Physics - Inverse Kinematics (IK)

For inverse kinematics (IK), the position of the end point is known, and we need to find the angles of the joints. This is a much harder problem, there may be many possible answers, or there may not be a set of angles that would reach to that point. Although this is hard to do, it is useful, for example, when posing a model it is useful to be able to drag the extremities with a mouse and have the arms/links position themselves appropriately.

There are two approaches to solving inverse kinematics:

• Analytical - requires a lot of trigonometry or matrix algebra
• Iterative - better if there are lots of links and degrees of freedom.

IK - Analytical approach

If there are only two or three links then it may be possible to solve it analytically. One possibly might be to draw out the arm with the angles shown on it, then solve for the angles using geometry, a good knowledge of trig identities would help here. The problem is that this is not really very general approach.

Another analytical approach is to represent each links rotation and translation by a matrix. The end point is then given by all these matrixes multiplied together, so we just need to solve this matrix equation. Then find what rotation each matrix represents.

There may be many solutions or there may not be any solutions. In other words there are lots of ways to reach to a given point, or it may be out of reach.

If there are many solutions, then you might need to apply additional constraints. For instance, human joints can only bend within certain limits.

IK - Iterative approach

This is a more general approach for programming complex chains.

Start off with the joints in any position, then move each of the joints in turn, so that each movement takes the endpoint toward the target. Starting with the joint nearest the end point, rotate the joint so that the current end point moves toward the required end point. Then do the same with the next joint toward the base and so on until the base is rotated. Then keep repeating this, until the end point is close enough to the required end point or if further iterations are not moving it closer to the required point. It may be possible to have a more realistic strategy than this, for instance, if I am using my arm to pick up an object then, if the object is a long way away, I will move the bigger joints in the arm, then as the hand gets closer the smaller joints of the hand are used for the fine adjustments. The angle of rotation for each joint is found by taking the dot product of the vectors from the joint to the current point and from the joint to the desired end point. Then taking the arccos of this dot product. To find the sign of this angle (ie which direction to turn), take the cross product of these vectors and checking the sign of the Z element of the vector.

For more information about calculating the angle to turn see the lookAt function here.

Data Structure

We can store the relative positions and orientations of the links in a scenegraph as described in the forward kinematics page.

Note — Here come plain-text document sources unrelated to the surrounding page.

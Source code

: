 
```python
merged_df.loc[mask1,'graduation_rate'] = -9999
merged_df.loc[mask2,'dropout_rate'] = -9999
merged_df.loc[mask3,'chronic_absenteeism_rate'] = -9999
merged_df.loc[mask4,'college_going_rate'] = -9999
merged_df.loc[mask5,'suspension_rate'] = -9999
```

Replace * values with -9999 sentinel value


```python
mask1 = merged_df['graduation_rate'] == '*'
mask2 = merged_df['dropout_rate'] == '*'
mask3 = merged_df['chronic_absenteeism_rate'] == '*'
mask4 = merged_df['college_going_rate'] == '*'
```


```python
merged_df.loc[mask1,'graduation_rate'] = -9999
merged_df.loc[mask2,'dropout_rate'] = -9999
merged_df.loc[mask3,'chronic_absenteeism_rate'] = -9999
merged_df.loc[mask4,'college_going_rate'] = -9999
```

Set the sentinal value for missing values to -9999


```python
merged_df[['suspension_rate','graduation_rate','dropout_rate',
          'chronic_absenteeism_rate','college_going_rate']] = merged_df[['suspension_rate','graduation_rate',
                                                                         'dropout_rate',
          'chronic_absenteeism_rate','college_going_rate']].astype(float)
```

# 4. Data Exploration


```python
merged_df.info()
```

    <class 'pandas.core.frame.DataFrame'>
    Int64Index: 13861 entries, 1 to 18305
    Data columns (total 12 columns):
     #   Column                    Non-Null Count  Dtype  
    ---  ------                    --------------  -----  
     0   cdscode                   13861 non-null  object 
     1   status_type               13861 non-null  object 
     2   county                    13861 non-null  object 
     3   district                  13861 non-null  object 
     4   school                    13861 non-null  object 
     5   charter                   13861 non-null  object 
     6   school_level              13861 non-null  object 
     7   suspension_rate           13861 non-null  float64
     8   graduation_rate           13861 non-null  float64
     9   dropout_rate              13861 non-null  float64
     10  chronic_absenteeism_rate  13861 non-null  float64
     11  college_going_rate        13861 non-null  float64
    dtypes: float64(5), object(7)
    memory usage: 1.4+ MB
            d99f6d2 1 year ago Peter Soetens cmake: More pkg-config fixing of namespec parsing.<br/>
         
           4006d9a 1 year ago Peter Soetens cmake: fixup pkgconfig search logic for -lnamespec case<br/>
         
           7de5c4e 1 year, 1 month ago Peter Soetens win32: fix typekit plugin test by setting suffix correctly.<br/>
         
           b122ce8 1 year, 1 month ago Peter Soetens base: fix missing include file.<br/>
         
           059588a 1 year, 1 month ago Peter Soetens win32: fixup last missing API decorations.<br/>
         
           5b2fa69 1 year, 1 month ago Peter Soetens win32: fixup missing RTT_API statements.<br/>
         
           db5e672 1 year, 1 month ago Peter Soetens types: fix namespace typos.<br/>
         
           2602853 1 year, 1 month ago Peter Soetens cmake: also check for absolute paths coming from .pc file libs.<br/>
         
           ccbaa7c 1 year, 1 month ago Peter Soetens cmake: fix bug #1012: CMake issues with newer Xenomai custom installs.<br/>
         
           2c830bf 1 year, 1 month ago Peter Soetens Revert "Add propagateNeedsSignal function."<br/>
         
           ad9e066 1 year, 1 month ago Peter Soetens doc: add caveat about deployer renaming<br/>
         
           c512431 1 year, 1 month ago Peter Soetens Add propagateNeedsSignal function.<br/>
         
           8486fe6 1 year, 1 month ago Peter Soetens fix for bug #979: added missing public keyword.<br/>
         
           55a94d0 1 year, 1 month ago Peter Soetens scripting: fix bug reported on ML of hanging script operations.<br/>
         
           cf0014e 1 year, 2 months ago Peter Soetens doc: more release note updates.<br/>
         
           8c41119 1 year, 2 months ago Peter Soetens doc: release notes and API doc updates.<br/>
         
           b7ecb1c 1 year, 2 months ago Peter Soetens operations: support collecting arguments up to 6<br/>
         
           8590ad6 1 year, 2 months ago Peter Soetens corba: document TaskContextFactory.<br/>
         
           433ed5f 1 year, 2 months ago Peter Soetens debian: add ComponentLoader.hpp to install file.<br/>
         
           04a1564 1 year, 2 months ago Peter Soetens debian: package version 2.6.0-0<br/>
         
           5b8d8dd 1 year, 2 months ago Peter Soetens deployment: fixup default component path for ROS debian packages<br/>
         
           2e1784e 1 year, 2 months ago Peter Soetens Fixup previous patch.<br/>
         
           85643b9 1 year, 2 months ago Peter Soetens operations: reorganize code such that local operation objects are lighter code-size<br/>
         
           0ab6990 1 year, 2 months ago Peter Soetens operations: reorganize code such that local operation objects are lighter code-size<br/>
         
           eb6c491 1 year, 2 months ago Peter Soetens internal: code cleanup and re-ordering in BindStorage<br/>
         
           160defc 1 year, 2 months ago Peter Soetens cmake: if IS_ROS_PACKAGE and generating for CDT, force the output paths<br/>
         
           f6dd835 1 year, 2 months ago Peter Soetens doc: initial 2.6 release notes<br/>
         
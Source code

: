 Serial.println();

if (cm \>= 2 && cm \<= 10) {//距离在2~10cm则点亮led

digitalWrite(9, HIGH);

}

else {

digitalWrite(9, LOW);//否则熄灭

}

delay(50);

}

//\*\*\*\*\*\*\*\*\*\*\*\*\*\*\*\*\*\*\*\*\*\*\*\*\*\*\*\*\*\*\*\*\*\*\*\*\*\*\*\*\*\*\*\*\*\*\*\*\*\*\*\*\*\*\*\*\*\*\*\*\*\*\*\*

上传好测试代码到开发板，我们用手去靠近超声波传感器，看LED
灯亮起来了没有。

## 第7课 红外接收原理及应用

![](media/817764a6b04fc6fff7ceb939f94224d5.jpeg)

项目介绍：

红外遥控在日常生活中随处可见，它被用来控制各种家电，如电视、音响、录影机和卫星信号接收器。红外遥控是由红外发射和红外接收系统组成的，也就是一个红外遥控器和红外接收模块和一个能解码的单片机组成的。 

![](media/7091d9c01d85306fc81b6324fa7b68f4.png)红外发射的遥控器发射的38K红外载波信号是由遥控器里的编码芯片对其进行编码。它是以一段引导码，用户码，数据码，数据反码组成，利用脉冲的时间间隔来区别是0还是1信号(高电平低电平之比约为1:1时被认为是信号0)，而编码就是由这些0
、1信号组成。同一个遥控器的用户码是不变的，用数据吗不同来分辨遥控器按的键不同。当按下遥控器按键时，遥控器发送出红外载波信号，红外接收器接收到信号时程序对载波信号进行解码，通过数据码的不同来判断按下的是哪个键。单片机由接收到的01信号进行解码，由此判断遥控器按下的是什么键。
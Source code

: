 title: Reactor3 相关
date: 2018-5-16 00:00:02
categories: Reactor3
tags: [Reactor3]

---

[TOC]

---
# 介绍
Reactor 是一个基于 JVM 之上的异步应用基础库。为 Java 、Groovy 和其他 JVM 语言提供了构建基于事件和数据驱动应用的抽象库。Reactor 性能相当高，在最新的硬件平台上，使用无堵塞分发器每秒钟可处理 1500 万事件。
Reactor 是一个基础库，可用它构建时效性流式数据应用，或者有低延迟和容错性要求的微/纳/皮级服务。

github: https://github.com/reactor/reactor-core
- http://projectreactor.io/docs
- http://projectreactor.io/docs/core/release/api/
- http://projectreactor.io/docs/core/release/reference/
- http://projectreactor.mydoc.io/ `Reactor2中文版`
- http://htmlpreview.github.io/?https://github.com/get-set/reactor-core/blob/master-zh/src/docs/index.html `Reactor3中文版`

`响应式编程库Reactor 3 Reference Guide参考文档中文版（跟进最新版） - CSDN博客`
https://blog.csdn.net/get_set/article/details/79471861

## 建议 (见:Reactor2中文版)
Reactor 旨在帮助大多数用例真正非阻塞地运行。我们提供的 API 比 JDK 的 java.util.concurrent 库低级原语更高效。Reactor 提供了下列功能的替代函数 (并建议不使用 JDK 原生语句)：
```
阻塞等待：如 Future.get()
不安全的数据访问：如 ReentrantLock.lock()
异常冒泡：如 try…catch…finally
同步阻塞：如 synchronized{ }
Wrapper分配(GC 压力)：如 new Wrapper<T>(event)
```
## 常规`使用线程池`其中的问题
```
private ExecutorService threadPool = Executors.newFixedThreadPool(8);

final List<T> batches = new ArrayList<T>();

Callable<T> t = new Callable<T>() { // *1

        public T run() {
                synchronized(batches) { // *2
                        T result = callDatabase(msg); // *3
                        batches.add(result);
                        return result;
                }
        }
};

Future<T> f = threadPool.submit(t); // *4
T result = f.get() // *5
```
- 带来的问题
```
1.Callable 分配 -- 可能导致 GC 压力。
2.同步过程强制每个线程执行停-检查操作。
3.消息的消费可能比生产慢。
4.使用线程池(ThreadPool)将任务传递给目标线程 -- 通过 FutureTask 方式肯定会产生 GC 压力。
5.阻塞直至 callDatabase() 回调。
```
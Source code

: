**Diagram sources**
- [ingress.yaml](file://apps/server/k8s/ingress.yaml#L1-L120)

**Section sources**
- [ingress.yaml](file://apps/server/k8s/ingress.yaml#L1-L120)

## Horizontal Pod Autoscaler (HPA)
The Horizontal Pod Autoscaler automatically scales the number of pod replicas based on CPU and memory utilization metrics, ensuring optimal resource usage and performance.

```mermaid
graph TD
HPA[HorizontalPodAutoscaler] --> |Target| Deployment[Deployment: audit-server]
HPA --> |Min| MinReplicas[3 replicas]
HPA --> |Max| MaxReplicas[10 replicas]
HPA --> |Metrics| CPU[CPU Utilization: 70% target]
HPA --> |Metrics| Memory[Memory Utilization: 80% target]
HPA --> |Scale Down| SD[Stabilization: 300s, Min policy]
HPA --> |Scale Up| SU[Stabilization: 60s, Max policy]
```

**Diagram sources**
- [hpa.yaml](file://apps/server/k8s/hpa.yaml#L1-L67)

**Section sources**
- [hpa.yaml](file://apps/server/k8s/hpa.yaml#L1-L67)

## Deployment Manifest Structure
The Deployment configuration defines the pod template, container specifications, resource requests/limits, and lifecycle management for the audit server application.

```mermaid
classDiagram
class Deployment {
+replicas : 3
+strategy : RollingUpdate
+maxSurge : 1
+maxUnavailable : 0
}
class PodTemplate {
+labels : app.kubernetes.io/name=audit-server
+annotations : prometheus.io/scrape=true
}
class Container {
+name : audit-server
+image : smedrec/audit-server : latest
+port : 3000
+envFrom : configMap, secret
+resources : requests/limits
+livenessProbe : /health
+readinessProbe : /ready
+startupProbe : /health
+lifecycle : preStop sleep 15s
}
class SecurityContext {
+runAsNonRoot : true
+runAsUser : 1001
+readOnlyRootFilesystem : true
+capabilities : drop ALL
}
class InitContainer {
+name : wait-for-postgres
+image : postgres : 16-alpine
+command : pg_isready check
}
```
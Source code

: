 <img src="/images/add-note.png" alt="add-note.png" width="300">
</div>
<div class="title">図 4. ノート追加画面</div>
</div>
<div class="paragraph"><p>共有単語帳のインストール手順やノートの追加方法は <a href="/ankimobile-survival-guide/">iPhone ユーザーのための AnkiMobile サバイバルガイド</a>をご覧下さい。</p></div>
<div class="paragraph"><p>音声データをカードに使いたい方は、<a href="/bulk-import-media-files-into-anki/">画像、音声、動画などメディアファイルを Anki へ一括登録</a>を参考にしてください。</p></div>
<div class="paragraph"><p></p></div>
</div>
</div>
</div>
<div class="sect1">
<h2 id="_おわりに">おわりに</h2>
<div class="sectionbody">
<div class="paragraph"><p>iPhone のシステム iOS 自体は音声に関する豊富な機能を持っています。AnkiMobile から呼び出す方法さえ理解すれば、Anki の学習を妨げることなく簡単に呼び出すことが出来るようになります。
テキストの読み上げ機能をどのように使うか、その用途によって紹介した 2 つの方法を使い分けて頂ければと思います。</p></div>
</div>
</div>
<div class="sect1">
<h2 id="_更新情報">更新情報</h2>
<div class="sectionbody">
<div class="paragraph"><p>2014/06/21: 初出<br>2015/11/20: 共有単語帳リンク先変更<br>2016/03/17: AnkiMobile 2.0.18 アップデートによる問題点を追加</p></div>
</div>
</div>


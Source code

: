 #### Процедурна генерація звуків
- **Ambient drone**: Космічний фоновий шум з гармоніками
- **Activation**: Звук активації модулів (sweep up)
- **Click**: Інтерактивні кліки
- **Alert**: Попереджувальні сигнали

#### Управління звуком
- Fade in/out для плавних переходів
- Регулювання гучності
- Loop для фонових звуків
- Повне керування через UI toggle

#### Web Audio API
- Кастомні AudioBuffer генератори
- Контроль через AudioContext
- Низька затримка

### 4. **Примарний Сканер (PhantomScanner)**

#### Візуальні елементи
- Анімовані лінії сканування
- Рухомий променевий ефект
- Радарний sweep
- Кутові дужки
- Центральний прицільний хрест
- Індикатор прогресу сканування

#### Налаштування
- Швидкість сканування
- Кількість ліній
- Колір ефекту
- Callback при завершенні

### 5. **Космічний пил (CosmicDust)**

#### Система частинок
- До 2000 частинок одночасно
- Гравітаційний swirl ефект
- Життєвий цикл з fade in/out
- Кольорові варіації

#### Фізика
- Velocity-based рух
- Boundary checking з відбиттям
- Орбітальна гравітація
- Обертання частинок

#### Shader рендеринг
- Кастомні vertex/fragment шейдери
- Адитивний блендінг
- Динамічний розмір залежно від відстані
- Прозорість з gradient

For a more detailed suggestion of how to store this information see these pages. These pages suggest how we can specify constraints to make different types of joints.

Code

So from the iterative approach above the algorithm for an n-link chain is:

sfvec3f translation[n]; // translation for each link
sfrotation rotation[n]; // rotation for each link
sfvec3f centre[n]; // centre of rotation for each link
while (distance < lastDistance) {
	for (int link=0,link<n,link++) {
		translation[link] = calculateOffsetForThisLink();
		rotation[link] = calculateRotationForThisLink();
		centre[link] = calculateCentreForThisLink();
        lookAt(translation[link],rotation[link],centre[link]);
	}
}

where:

• lookAt = is defined here
• can anyone help me define these functions: calculateOffsetForThisLink(), calculateRotationForThisLink(), calculateCentreForThisLink()

Convergence

Does this method always converge?

Sometimes there seem to be local minima such that changing one angle at a time does not move us closer to the goal. For instance, the following jointed structure which is rotated back on itself.

We want to get to here:

If we try an alternative starting point, but this will go to the first situation.

The following starting point will converge provided that the link attached to the base is moved first.

I am trying to understand why this sometimes converges to the wrong point. Imagine that the following graph represents the angle of the first arm (across the screen) and the angle of the second arm (into the screen) and the height represents the distance from the required end point, which is a function of the two angles. Imagine that we are currently at the yellow spot. If we just change angle 1 (blue line) then the distance will always increase as we move from the yellow spot. Similarly if we just change angle 2 (green line) then the distance will always increase as we move from the yellow spot. So just changing one angle wont decrease the distance, but if we could change both angles simultaneously then we could lower the distance.

So how can we get out of this local minima? It seems to me that we first need a method to detect that we are not converging. If this is detected then we could try coupling the movements (either a positive change to angle 1 happens at the same time as a positive change to angle 2 or a positive change to angle 1 happens at the same time as a negative change to angle 2). An alternative approach would be that if we detect a local minima, then we randomise all the angles to see if we can converge from a different direction.